An exact reproduction of the data below is the required answer.
Segment Open
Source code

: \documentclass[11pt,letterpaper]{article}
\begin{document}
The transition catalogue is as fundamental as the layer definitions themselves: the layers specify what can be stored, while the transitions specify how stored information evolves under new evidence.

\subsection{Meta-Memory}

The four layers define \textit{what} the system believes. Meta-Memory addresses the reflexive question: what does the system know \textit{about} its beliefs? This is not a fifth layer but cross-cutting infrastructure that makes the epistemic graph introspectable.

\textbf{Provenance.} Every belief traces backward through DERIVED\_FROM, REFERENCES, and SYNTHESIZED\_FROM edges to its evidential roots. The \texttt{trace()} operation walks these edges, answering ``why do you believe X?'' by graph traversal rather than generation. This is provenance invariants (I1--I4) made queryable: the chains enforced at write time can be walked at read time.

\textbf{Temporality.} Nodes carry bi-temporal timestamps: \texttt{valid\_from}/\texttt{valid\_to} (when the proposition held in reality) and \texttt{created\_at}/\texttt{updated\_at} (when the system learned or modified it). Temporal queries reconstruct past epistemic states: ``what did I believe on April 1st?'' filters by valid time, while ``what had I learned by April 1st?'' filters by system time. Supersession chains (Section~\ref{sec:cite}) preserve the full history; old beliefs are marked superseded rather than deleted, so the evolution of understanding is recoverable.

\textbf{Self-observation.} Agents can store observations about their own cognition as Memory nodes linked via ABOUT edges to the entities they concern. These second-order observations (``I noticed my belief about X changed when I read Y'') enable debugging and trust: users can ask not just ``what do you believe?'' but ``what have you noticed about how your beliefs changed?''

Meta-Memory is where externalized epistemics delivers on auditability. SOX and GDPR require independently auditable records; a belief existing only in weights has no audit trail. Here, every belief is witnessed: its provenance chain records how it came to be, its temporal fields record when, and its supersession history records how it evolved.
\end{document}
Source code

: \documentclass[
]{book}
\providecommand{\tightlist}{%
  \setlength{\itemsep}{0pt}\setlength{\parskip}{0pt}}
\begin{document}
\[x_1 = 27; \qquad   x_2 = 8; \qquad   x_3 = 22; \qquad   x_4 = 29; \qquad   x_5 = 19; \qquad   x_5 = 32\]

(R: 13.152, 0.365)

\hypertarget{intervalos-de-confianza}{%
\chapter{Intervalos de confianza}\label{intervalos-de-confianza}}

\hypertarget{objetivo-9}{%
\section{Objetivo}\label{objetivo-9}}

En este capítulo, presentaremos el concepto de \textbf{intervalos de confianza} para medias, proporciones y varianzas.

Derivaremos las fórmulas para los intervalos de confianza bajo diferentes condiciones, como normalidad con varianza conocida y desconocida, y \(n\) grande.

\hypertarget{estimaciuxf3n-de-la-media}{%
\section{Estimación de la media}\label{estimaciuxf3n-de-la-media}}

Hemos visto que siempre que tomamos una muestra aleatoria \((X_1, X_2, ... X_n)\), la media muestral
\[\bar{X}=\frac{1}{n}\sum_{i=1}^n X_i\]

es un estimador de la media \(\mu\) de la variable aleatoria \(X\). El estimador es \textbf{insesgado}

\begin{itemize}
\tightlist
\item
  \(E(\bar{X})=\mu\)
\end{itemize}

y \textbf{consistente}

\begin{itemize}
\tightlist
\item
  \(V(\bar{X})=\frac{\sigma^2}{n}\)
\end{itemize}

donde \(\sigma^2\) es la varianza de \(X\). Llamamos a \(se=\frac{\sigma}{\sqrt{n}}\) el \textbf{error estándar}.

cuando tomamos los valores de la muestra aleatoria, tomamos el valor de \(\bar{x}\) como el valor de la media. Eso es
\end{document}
Segment Closed
### ANSWER FOR THE TASK
Source code

: \documentclass[11pt,letterpaper]{article}
\begin{document}
The transition catalogue is as fundamental as the layer definitions themselves: the layers specify what can be stored, while the transitions specify how stored information evolves under new evidence.

\subsection{Meta-Memory}

The four layers define \textit{what} the system believes. Meta-Memory addresses the reflexive question: what does the system know \textit{about} its beliefs? This is not a fifth layer but cross-cutting infrastructure that makes the epistemic graph introspectable.

\textbf{Provenance.} Every belief traces backward through DERIVED\_FROM, REFERENCES, and SYNTHESIZED\_FROM edges to its evidential roots. The \texttt{trace()} operation walks these edges, answering ``why do you believe X?'' by graph traversal rather than generation. This is provenance invariants (I1--I4) made queryable: the chains enforced at write time can be walked at read time.

\textbf{Temporality.} Nodes carry bi-temporal timestamps: \texttt{valid\_from}/\texttt{valid\_to} (when the proposition held in reality) and \texttt{created\_at}/\texttt{updated\_at} (when the system learned or modified it). Temporal queries reconstruct past epistemic states: ``what did I believe on April 1st?'' filters by valid time, while ``what had I learned by April 1st?'' filters by system time. Supersession chains (Section~\ref{sec:cite}) preserve the full history; old beliefs are marked superseded rather than deleted, so the evolution of understanding is recoverable.

\textbf{Self-observation.} Agents can store observations about their own cognition as Memory nodes linked via ABOUT edges to the entities they concern. These second-order observations (``I noticed my belief about X changed when I read Y'') enable debugging and trust: users can ask not just ``what do you believe?'' but ``what have you noticed about how your beliefs changed?''

Meta-Memory is where externalized epistemics delivers on auditability. SOX and GDPR require independently auditable records; a belief existing only in weights has no audit trail. Here, every belief is witnessed: its provenance chain records how it came to be, its temporal fields record when, and its supersession history records how it evolved.
\end{document}
Source code

: \documentclass[
]{book}
\providecommand{\tightlist}{%
  \setlength{\itemsep}{0pt}\setlength{\parskip}{0pt}}
\begin{document}
\[x_1 = 27; \qquad   x_2 = 8; \qquad   x_3 = 22; \qquad   x_4 = 29; \qquad   x_5 = 19; \qquad   x_5 = 32\]

(R: 13.152, 0.365)

\hypertarget{intervalos-de-confianza}{%
\chapter{Intervalos de confianza}\label{intervalos-de-confianza}}

\hypertarget{objetivo-9}{%
\section{Objetivo}\label{objetivo-9}}

En este capítulo, presentaremos el concepto de \textbf{intervalos de confianza} para medias, proporciones y varianzas.

Derivaremos las fórmulas para los intervalos de confianza bajo diferentes condiciones, como normalidad con varianza conocida y desconocida, y \(n\) grande.

\hypertarget{estimaciuxf3n-de-la-media}{%
\section{Estimación de la media}\label{estimaciuxf3n-de-la-media}}

Hemos visto que siempre que tomamos una muestra aleatoria \((X_1, X_2, ... X_n)\), la media muestral
\[\bar{X}=\frac{1}{n}\sum_{i=1}^n X_i\]

es un estimador de la media \(\mu\) de la variable aleatoria \(X\). El estimador es \textbf{insesgado}

\begin{itemize}
\tightlist
\item
  \(E(\bar{X})=\mu\)
\end{itemize}

y \textbf{consistente}

\begin{itemize}
\tightlist
\item
  \(V(\bar{X})=\frac{\sigma^2}{n}\)
\end{itemize}

donde \(\sigma^2\) es la varianza de \(X\). Llamamos a \(se=\frac{\sigma}{\sqrt{n}}\) el \textbf{error estándar}.

cuando tomamos los valores de la muestra aleatoria, tomamos el valor de \(\bar{x}\) como el valor de la media. Eso es
\end{document}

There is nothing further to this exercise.